Don't Count on That Exclusive Contract

by
  • Chamberlin, Keith, MD, MBA
| Jul 21, 2014

We were warned.

California anesthesiologists should know by now that an exclusive contract to provide anesthesia services doesn’t provide the same level of job security as a tenured professorship or a seat on the Supreme Court.

As CSA Legal Counsel Phillip Goldberg, Esq., has reminded us more than once, “hospital administrators have extremely broad discretion in selecting the group to staff the hospital’s anesthesia department.”

Yet many anesthesiologists were surprised to learn recently that Dallas-based Tenet Healthcare is considering a contract with a national management company that would replace current contracts with the anesthesiology, emergency, and hospitalist departments in its 11 California hospitals.

The Tribune newspaper in San Luis Obispo reported that Tenet is reviewing proposals from three national companies to provide anesthesiology and other services at the 11 hospitals, and may choose one of them by December. This news has sparked pushback from the medical staff at Sierra Vista Regional Medical Center among other hospitals, and a letter of protest from the CMA that accused Tenet of acting “unilaterally and without regard to the varying needs and unique circumstances of each Tenet hospital.”

But Tenet’s action proves that having an “exclusive” contract means only one thing: You are the only one that can lose it.

From Tenet’s point of view, costs must be controlled. Apparently, Tenet has made it clear to the large contract management groups that it is looking for a no-subsidy arrangement for all its contracts. It’s nothing personal; it’s just business. But it is personal for many patients and physicians.
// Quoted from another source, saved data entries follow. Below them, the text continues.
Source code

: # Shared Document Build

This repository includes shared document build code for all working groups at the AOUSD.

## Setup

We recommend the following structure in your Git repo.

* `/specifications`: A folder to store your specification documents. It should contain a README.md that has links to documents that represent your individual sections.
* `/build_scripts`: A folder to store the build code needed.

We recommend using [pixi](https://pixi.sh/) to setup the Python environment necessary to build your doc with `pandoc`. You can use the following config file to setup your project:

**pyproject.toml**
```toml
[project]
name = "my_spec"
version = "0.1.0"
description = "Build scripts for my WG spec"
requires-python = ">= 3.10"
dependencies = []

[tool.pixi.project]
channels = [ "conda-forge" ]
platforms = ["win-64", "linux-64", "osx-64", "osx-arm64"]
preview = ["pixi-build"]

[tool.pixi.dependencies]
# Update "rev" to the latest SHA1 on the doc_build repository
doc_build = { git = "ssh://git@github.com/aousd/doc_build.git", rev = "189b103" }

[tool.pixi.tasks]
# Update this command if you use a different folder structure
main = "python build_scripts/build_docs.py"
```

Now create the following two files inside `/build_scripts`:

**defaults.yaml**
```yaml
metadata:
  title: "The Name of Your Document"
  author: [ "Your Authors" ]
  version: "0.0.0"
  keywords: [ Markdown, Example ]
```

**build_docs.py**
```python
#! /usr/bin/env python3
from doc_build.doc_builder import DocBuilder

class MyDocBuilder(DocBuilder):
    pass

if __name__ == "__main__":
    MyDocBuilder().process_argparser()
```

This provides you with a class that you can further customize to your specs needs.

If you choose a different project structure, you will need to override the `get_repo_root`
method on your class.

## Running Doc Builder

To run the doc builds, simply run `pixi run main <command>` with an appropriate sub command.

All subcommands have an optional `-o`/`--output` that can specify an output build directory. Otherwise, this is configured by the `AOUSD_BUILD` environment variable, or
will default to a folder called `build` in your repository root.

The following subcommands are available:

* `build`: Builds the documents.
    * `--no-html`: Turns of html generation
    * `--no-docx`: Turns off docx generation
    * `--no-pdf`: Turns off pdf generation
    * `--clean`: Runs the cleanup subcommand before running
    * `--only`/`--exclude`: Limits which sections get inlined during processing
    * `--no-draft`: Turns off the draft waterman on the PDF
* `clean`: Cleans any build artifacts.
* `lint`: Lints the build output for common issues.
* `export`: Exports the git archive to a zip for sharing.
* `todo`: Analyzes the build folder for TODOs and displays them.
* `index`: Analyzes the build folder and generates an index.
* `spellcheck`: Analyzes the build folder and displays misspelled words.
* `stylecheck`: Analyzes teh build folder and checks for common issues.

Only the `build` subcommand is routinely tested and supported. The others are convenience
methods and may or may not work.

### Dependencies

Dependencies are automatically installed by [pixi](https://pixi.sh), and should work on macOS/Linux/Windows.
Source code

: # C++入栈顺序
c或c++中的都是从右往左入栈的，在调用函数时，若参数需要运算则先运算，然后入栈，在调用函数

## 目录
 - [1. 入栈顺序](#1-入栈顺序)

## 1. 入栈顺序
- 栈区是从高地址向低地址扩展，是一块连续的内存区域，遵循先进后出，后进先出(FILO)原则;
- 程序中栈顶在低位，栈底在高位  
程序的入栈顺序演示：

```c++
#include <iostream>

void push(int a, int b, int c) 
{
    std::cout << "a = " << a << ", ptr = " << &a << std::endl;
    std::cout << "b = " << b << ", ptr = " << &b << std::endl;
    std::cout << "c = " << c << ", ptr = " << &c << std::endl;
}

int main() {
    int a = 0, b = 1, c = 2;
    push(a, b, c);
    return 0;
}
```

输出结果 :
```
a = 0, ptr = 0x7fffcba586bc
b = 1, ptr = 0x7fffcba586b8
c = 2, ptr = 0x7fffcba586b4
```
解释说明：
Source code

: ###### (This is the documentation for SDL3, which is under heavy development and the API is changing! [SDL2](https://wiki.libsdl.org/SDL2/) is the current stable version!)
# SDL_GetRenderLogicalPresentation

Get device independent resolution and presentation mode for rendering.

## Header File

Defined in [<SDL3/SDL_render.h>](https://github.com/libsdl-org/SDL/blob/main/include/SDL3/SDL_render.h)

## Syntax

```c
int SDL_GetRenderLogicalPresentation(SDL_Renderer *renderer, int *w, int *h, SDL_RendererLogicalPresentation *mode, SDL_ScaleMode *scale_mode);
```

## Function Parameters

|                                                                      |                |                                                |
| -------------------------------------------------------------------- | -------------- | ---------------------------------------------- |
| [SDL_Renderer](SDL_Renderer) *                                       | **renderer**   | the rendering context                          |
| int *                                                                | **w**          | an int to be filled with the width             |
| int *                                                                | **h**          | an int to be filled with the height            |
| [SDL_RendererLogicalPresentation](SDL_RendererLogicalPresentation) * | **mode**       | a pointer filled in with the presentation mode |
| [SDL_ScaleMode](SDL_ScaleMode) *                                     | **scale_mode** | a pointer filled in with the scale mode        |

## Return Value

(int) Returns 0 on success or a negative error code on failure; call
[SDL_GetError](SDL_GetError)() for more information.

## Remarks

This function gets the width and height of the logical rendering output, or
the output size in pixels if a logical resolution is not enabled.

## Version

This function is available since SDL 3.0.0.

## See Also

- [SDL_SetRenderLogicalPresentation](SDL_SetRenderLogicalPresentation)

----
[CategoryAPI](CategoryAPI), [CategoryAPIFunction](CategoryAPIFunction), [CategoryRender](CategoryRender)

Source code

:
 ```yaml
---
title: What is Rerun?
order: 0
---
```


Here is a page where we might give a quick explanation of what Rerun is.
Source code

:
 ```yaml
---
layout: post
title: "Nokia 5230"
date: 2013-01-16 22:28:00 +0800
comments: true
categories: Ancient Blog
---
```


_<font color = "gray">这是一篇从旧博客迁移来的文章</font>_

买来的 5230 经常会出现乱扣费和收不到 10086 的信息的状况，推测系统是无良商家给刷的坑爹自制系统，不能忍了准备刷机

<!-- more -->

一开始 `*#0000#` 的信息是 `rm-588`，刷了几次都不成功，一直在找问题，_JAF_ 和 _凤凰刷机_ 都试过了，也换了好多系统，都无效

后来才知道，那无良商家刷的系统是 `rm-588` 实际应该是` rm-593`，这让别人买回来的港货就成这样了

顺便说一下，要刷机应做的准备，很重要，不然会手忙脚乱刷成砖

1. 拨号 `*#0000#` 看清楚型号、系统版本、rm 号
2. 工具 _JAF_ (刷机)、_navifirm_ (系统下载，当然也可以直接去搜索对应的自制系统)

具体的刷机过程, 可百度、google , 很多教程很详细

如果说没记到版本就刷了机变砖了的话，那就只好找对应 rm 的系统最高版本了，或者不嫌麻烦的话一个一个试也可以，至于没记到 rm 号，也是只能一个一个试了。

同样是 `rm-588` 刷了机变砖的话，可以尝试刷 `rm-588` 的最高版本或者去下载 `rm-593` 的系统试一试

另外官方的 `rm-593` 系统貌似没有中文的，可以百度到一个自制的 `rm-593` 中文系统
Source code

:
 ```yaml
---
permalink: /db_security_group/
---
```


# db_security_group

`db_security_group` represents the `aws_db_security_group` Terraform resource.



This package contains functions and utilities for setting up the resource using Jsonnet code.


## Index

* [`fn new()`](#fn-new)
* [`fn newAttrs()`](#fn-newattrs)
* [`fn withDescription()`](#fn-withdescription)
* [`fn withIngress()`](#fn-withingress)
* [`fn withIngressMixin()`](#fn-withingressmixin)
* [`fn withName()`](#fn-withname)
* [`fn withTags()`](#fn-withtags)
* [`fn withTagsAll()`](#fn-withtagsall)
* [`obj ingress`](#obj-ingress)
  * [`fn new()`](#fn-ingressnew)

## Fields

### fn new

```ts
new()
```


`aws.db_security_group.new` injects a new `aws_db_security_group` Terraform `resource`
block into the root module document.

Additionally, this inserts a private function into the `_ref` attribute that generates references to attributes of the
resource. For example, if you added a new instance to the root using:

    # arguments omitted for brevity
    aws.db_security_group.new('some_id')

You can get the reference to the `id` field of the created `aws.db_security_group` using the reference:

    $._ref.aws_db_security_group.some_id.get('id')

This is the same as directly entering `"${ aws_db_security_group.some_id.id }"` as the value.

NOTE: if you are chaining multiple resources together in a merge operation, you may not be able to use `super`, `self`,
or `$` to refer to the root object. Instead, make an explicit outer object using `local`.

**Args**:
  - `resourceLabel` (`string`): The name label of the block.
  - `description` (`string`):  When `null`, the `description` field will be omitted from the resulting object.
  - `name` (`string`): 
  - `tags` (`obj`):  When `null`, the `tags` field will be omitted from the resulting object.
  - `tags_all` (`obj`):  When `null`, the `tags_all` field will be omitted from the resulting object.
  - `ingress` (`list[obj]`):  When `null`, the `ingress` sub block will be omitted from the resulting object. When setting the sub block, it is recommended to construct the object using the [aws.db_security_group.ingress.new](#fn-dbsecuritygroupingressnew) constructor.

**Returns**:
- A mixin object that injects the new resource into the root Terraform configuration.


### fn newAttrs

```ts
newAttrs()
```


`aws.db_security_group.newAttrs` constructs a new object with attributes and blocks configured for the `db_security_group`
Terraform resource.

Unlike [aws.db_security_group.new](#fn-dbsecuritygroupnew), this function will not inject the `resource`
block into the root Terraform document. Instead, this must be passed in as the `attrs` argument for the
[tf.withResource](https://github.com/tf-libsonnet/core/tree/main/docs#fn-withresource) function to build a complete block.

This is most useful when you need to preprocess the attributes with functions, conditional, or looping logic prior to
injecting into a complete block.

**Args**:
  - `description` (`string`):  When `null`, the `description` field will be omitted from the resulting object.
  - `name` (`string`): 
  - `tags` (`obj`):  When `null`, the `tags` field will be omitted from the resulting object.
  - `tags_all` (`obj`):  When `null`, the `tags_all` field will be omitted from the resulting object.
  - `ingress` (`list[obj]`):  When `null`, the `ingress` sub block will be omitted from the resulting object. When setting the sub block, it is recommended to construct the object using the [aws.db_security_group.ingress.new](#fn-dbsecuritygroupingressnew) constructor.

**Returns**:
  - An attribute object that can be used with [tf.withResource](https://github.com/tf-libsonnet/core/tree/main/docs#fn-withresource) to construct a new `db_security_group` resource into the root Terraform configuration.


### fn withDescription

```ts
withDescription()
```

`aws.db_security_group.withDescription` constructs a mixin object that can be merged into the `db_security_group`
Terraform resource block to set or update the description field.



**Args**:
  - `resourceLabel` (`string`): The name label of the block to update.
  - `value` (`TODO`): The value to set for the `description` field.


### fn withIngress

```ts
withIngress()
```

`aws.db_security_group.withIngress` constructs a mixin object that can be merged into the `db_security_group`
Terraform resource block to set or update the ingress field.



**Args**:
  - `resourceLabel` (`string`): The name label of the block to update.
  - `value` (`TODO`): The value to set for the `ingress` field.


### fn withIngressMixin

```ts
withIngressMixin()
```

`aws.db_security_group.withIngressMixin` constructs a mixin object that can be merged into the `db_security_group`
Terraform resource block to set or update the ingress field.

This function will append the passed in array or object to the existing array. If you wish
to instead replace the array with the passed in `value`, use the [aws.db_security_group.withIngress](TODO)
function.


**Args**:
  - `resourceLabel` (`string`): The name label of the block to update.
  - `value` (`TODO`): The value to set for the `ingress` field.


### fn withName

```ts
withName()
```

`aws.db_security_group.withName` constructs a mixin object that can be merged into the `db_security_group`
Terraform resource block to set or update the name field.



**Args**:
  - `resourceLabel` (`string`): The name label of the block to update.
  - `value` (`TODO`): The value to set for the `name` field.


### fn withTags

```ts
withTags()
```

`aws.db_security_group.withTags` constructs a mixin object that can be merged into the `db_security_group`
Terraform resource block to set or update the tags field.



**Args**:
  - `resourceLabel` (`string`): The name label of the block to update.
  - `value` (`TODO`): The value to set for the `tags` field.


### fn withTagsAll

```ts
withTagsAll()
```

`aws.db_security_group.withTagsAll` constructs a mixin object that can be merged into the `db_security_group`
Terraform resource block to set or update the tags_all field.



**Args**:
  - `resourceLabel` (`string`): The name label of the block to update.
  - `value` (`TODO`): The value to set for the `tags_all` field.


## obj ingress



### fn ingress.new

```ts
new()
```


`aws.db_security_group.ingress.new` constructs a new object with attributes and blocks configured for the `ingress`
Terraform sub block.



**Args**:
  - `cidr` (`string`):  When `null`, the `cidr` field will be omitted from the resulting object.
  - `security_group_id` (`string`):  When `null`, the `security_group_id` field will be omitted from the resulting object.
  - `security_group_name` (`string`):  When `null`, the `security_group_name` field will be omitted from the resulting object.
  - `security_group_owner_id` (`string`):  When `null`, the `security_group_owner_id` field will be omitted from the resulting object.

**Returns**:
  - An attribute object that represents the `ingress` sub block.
To its credit, Tenet is discussing the situation with local hospital medical staffs. Score one for establishing relationships with your facility. As Mr. Goldberg advised us last year, “Since anesthesiologists have limited legal bases for challenging decisions on anesthesia contracts, anesthesiologists should adopt a strategy of reducing hospital administrations’ inclination to replace one anesthesia group with another.”

However, the risk to the Tenet anesthesiology groups is very much alive.

What exactly is an “exclusive” anesthesia contract? It’s a contract that gives the contract holder (an individual, group, or company of any size) exclusive rights to provide specified services in a specified department. These contracts may cover the entire spectrum of anesthesiology services, or they may apply only to specific service lines: general, OB, cardiac, or pain management, for instance. They contain legal impediments that prevent competitors from exercising anesthesiology privileges. But exclusive contracts may still be terminated or lost to other bidders.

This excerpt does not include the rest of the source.